Saved entries:

===

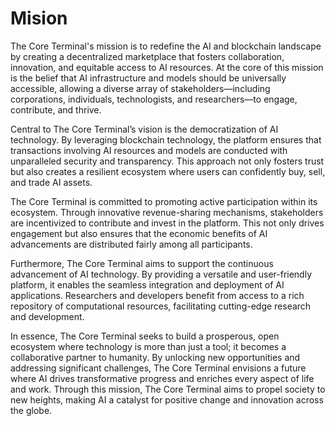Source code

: # Mision

The Core Terminal's mission is to redefine the AI and blockchain landscape by creating a decentralized marketplace that fosters collaboration, innovation, and equitable access to AI resources. At the core of this mission is the belief that AI infrastructure and models should be universally accessible, allowing a diverse array of stakeholders—including corporations, individuals, technologists, and researchers—to engage, contribute, and thrive.

Central to The Core Terminal’s vision is the democratization of AI technology. By leveraging blockchain technology, the platform ensures that transactions involving AI resources and models are conducted with unparalleled security and transparency. This approach not only fosters trust but also creates a resilient ecosystem where users can confidently buy, sell, and trade AI assets.

The Core Terminal is committed to promoting active participation within its ecosystem. Through innovative revenue-sharing mechanisms, stakeholders are incentivized to contribute and invest in the platform. This not only drives engagement but also ensures that the economic benefits of AI advancements are distributed fairly among all participants.

Furthermore, The Core Terminal aims to support the continuous advancement of AI technology. By providing a versatile and user-friendly platform, it enables the seamless integration and deployment of AI applications. Researchers and developers benefit from access to a rich repository of computational resources, facilitating cutting-edge research and development.

In essence, The Core Terminal seeks to build a prosperous, open ecosystem where technology is more than just a tool; it becomes a collaborative partner to humanity. By unlocking new opportunities and addressing significant challenges, The Core Terminal envisions a future where AI drives transformative progress and enriches every aspect of life and work. Through this mission, The Core Terminal aims to propel society to new heights, making AI a catalyst for positive change and innovation across the globe.
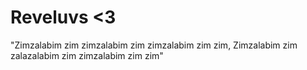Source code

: # Reveluvs <3

"Zimzalabim zim zimzalabim zim zimzalabim zim zim, Zimzalabim zim zalazalabim zim zimzalabim zim zim"
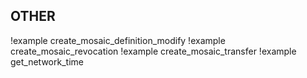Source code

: ## OTHER

!example create_mosaic_definition_modify
!example create_mosaic_revocation
!example create_mosaic_transfer
!example get_network_time
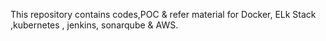 This repository contains codes,POC & refer material for Docker, ELk Stack ,kubernetes , jenkins, sonarqube & AWS.
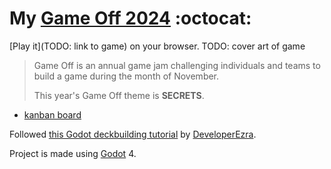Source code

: # My [Game Off 2024](https://itch.io/jam/game-off-2024)  :octocat:
[Play it](TODO: link to game) on your browser.
TODO: cover art of game
> Game Off is an annual game jam challenging individuals and teams to build a game during the month of November.
>
> This year's Game Off theme is **SECRETS**.

* [kanban board](https://github.com/users/Slideshow776/projects/7/views/1)

Followed [this Godot deckbuilding tutorial](https://www.youtube.com/watch?v=HF8A0OuyHho&t=4088s) by [DeveloperEzra](https://www.youtube.com/@ezthedev).

Project is made using [Godot](https://godotengine.org) 4.
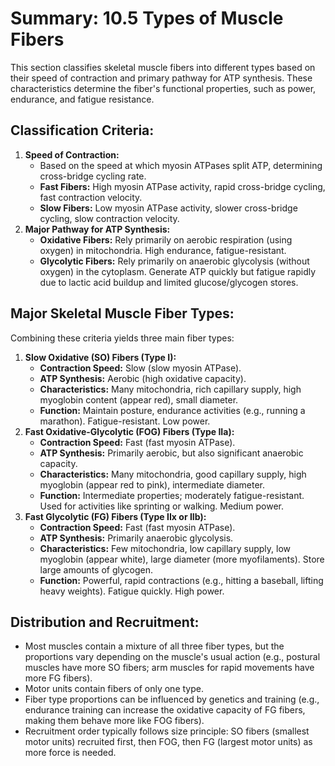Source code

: # Summary: 10.5 Types of Muscle Fibers

This section classifies skeletal muscle fibers into different types based on their speed of contraction and primary pathway for ATP synthesis. These characteristics determine the fiber's functional properties, such as power, endurance, and fatigue resistance.

## Classification Criteria:

1.  **Speed of Contraction:**
    *   Based on the speed at which myosin ATPases split ATP, determining cross-bridge cycling rate.
    *   **Fast Fibers:** High myosin ATPase activity, rapid cross-bridge cycling, fast contraction velocity.
    *   **Slow Fibers:** Low myosin ATPase activity, slower cross-bridge cycling, slow contraction velocity.
2.  **Major Pathway for ATP Synthesis:**
    *   **Oxidative Fibers:** Rely primarily on aerobic respiration (using oxygen) in mitochondria. High endurance, fatigue-resistant.
    *   **Glycolytic Fibers:** Rely primarily on anaerobic glycolysis (without oxygen) in the cytoplasm. Generate ATP quickly but fatigue rapidly due to lactic acid buildup and limited glucose/glycogen stores.

## Major Skeletal Muscle Fiber Types:

Combining these criteria yields three main fiber types:

1.  **Slow Oxidative (SO) Fibers (Type I):**
    *   **Contraction Speed:** Slow (slow myosin ATPase).
    *   **ATP Synthesis:** Aerobic (high oxidative capacity).
    *   **Characteristics:** Many mitochondria, rich capillary supply, high myoglobin content (appear red), small diameter.
    *   **Function:** Maintain posture, endurance activities (e.g., running a marathon). Fatigue-resistant. Low power.
2.  **Fast Oxidative-Glycolytic (FOG) Fibers (Type IIa):**
    *   **Contraction Speed:** Fast (fast myosin ATPase).
    *   **ATP Synthesis:** Primarily aerobic, but also significant anaerobic capacity.
    *   **Characteristics:** Many mitochondria, good capillary supply, high myoglobin (appear red to pink), intermediate diameter.
    *   **Function:** Intermediate properties; moderately fatigue-resistant. Used for activities like sprinting or walking. Medium power.
3.  **Fast Glycolytic (FG) Fibers (Type IIx or IIb):**
    *   **Contraction Speed:** Fast (fast myosin ATPase).
    *   **ATP Synthesis:** Primarily anaerobic glycolysis.
    *   **Characteristics:** Few mitochondria, low capillary supply, low myoglobin (appear white), large diameter (more myofilaments). Store large amounts of glycogen.
    *   **Function:** Powerful, rapid contractions (e.g., hitting a baseball, lifting heavy weights). Fatigue quickly. High power.

## Distribution and Recruitment:

*   Most muscles contain a mixture of all three fiber types, but the proportions vary depending on the muscle's usual action (e.g., postural muscles have more SO fibers; arm muscles for rapid movements have more FG fibers).
*   Motor units contain fibers of only one type.
*   Fiber type proportions can be influenced by genetics and training (e.g., endurance training can increase the oxidative capacity of FG fibers, making them behave more like FOG fibers).
*   Recruitment order typically follows size principle: SO fibers (smallest motor units) recruited first, then FOG, then FG (largest motor units) as more force is needed.

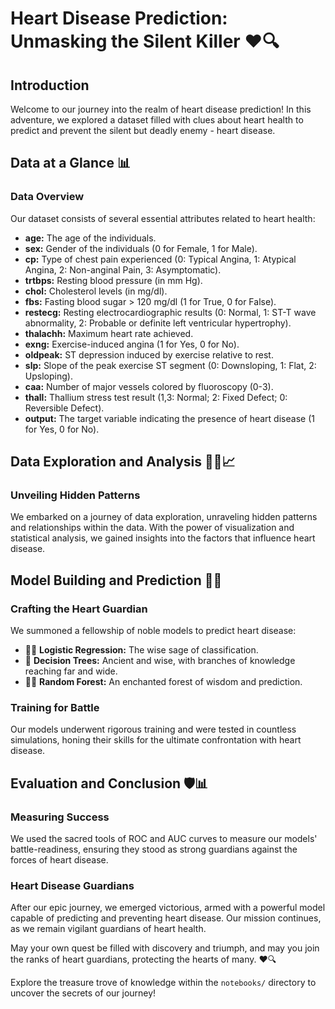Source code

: # Heart Disease Prediction: Unmasking the Silent Killer ❤️🔍

## Introduction

Welcome to our journey into the realm of heart disease prediction! In this adventure, we explored a dataset filled with clues about heart health to predict and prevent the silent but deadly enemy - heart disease.

## Data at a Glance 📊

### Data Overview

Our dataset consists of several essential attributes related to heart health:

- **age:** The age of the individuals.
- **sex:** Gender of the individuals (0 for Female, 1 for Male).
- **cp:** Type of chest pain experienced (0: Typical Angina, 1: Atypical Angina, 2: Non-anginal Pain, 3: Asymptomatic).
- **trtbps:** Resting blood pressure (in mm Hg).
- **chol:** Cholesterol levels (in mg/dl).
- **fbs:** Fasting blood sugar > 120 mg/dl (1 for True, 0 for False).
- **restecg:** Resting electrocardiographic results (0: Normal, 1: ST-T wave abnormality, 2: Probable or definite left ventricular hypertrophy).
- **thalachh:** Maximum heart rate achieved.
- **exng:** Exercise-induced angina (1 for Yes, 0 for No).
- **oldpeak:** ST depression induced by exercise relative to rest.
- **slp:** Slope of the peak exercise ST segment (0: Downsloping, 1: Flat, 2: Upsloping).
- **caa:** Number of major vessels colored by fluoroscopy (0-3).
- **thall:** Thallium stress test result (1,3: Normal; 2: Fixed Defect; 0: Reversible Defect).
- **output:** The target variable indicating the presence of heart disease (1 for Yes, 0 for No).

## Data Exploration and Analysis 🕵️‍♀️📈

### Unveiling Hidden Patterns

We embarked on a journey of data exploration, unraveling hidden patterns and relationships within the data. With the power of visualization and statistical analysis, we gained insights into the factors that influence heart disease.

## Model Building and Prediction 🤖🔮

### Crafting the Heart Guardian

We summoned a fellowship of noble models to predict heart disease:

- 🧙‍♂️ **Logistic Regression:** The wise sage of classification.
- 🌲 **Decision Trees:** Ancient and wise, with branches of knowledge reaching far and wide.
- 🧙‍♀️ **Random Forest:** An enchanted forest of wisdom and prediction.
### Training for Battle

Our models underwent rigorous training and were tested in countless simulations, honing their skills for the ultimate confrontation with heart disease.

## Evaluation and Conclusion 🛡️📊

### Measuring Success

We used the sacred tools of ROC and AUC curves to measure our models' battle-readiness, ensuring they stood as strong guardians against the forces of heart disease.

### Heart Disease Guardians

After our epic journey, we emerged victorious, armed with a powerful model capable of predicting and preventing heart disease. Our mission continues, as we remain vigilant guardians of heart health.

May your own quest be filled with discovery and triumph, and may you join the ranks of heart guardians, protecting the hearts of many. ❤️🔍

Explore the treasure trove of knowledge within the `notebooks/` directory to uncover the secrets of our journey!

===

> Exercise instructions
Could you copy, exactly and with no pictures, each line from the first one above to the line holding "The Core Terminal's"?

> Solution to the exercise
Source code

: # Mision

The Core Terminal's mission is to redefine the AI and blockchain landscape by creating a decentralized marketplace that fosters collaboration, innovation, and equitable access to AI resources. At the core of this mission is the belief that AI infrastructure and models should be universally accessible, allowing a diverse array of stakeholders—including corporations, individuals, technologists, and researchers—to engage, contribute, and thrive.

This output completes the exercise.